*** Opening DATA RECORDS ***

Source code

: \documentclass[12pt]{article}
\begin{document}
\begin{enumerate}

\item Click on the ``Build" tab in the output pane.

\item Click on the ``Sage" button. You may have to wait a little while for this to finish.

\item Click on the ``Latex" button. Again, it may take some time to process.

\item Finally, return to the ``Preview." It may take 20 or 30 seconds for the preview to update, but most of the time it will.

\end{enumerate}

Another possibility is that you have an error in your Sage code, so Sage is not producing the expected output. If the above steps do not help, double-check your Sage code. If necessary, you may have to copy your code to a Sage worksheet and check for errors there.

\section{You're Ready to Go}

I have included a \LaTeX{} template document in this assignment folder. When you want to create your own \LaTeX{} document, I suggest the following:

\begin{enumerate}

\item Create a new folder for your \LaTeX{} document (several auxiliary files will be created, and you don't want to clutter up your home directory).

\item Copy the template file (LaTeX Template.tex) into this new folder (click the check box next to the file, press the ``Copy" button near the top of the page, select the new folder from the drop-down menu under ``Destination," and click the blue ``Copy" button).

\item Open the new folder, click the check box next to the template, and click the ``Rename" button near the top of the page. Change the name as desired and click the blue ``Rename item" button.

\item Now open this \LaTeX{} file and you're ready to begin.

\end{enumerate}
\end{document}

*** Closing DATA RECORDS ***

Provide only the count of lines above in which the word "your" occurs.

3